= Instructions for the task =
Set down the data below without change, skipping the pictures it holds.

[Opening Provided records section]

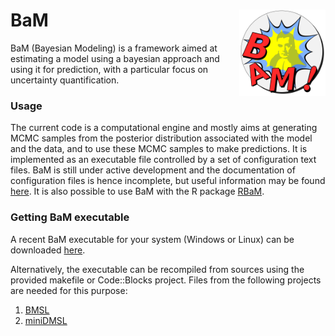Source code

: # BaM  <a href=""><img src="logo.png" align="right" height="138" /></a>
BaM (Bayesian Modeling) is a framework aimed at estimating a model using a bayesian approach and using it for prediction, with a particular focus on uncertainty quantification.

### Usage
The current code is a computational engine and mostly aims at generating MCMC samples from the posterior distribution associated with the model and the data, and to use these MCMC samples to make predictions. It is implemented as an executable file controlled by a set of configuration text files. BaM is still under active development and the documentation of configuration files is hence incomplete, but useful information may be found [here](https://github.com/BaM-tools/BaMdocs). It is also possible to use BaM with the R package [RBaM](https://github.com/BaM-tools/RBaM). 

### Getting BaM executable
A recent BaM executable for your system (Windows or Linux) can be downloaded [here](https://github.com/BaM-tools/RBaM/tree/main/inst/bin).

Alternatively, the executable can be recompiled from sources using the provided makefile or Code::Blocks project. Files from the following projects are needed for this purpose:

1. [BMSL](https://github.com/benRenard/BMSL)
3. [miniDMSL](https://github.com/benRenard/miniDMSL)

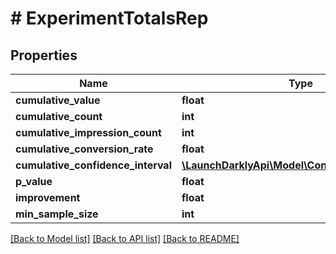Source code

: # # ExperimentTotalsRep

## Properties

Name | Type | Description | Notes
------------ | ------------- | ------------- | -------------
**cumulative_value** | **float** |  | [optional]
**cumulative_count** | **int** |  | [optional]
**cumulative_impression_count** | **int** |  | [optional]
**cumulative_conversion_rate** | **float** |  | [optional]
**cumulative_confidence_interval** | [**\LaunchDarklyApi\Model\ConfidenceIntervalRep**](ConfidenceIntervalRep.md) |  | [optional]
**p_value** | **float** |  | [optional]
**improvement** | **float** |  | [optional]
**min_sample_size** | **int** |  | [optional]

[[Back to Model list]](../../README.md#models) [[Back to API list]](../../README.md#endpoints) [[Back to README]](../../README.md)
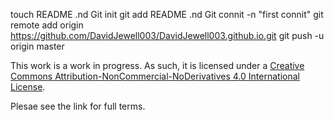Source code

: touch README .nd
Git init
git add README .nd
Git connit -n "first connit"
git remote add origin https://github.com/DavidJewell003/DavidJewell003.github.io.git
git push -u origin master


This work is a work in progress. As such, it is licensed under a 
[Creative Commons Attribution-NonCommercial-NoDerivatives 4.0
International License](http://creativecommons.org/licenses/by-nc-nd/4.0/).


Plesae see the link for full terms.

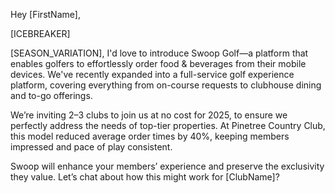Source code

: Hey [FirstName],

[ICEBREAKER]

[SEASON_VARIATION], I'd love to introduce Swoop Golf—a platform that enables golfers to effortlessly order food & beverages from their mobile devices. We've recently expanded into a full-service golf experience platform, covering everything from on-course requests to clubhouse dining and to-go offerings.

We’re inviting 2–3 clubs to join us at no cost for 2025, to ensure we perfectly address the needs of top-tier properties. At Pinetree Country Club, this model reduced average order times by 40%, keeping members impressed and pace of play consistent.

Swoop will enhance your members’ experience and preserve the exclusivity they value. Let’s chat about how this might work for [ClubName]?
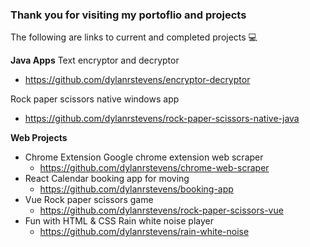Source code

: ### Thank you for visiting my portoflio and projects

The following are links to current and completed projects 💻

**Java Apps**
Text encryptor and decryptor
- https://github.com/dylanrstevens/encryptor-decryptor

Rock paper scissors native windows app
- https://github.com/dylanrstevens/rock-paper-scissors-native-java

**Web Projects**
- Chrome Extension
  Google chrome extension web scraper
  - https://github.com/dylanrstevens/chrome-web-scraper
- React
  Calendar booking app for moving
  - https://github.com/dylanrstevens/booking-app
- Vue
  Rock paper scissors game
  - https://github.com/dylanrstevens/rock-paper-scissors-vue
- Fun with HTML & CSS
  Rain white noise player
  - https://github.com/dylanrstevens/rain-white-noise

[Closing Provided records section]

= Response to the exercise =
Source code

: # BaM  <a href=""><img src="logo.png" align="right" height="138" /></a>
BaM (Bayesian Modeling) is a framework aimed at estimating a model using a bayesian approach and using it for prediction, with a particular focus on uncertainty quantification.

### Usage
The current code is a computational engine and mostly aims at generating MCMC samples from the posterior distribution associated with the model and the data, and to use these MCMC samples to make predictions. It is implemented as an executable file controlled by a set of configuration text files. BaM is still under active development and the documentation of configuration files is hence incomplete, but useful information may be found [here](https://github.com/BaM-tools/BaMdocs). It is also possible to use BaM with the R package [RBaM](https://github.com/BaM-tools/RBaM). 

### Getting BaM executable
A recent BaM executable for your system (Windows or Linux) can be downloaded [here](https://github.com/BaM-tools/RBaM/tree/main/inst/bin).

Alternatively, the executable can be recompiled from sources using the provided makefile or Code::Blocks project. Files from the following projects are needed for this purpose:

1. [BMSL](https://github.com/benRenard/BMSL)
3. [miniDMSL](https://github.com/benRenard/miniDMSL)

Source code

: # # ExperimentTotalsRep

## Properties

Name | Type | Description | Notes
------------ | ------------- | ------------- | -------------
**cumulative_value** | **float** |  | [optional]
**cumulative_count** | **int** |  | [optional]
**cumulative_impression_count** | **int** |  | [optional]
**cumulative_conversion_rate** | **float** |  | [optional]
**cumulative_confidence_interval** | [**\LaunchDarklyApi\Model\ConfidenceIntervalRep**](ConfidenceIntervalRep.md) |  | [optional]
**p_value** | **float** |  | [optional]
**improvement** | **float** |  | [optional]
**min_sample_size** | **int** |  | [optional]

[[Back to Model list]](../../README.md#models) [[Back to API list]](../../README.md#endpoints) [[Back to README]](../../README.md)
Source code

: touch README .nd
Git init
git add README .nd
Git connit -n "first connit"
git remote add origin https://github.com/DavidJewell003/DavidJewell003.github.io.git
git push -u origin master


This work is a work in progress. As such, it is licensed under a 
[Creative Commons Attribution-NonCommercial-NoDerivatives 4.0
International License](http://creativecommons.org/licenses/by-nc-nd/4.0/).


Plesae see the link for full terms.

Source code

: Hey [FirstName],

[ICEBREAKER]

[SEASON_VARIATION], I'd love to introduce Swoop Golf—a platform that enables golfers to effortlessly order food & beverages from their mobile devices. We've recently expanded into a full-service golf experience platform, covering everything from on-course requests to clubhouse dining and to-go offerings.

We’re inviting 2–3 clubs to join us at no cost for 2025, to ensure we perfectly address the needs of top-tier properties. At Pinetree Country Club, this model reduced average order times by 40%, keeping members impressed and pace of play consistent.

Swoop will enhance your members’ experience and preserve the exclusivity they value. Let’s chat about how this might work for [ClubName]?
Source code

: ### Thank you for visiting my portoflio and projects

The following are links to current and completed projects 💻

**Java Apps**
Text encryptor and decryptor
- https://github.com/dylanrstevens/encryptor-decryptor

Rock paper scissors native windows app
- https://github.com/dylanrstevens/rock-paper-scissors-native-java

**Web Projects**
- Chrome Extension
  Google chrome extension web scraper
  - https://github.com/dylanrstevens/chrome-web-scraper
- React
  Calendar booking app for moving
  - https://github.com/dylanrstevens/booking-app
- Vue
  Rock paper scissors game
  - https://github.com/dylanrstevens/rock-paper-scissors-vue
- Fun with HTML & CSS
  Rain white noise player
  - https://github.com/dylanrstevens/rain-white-noise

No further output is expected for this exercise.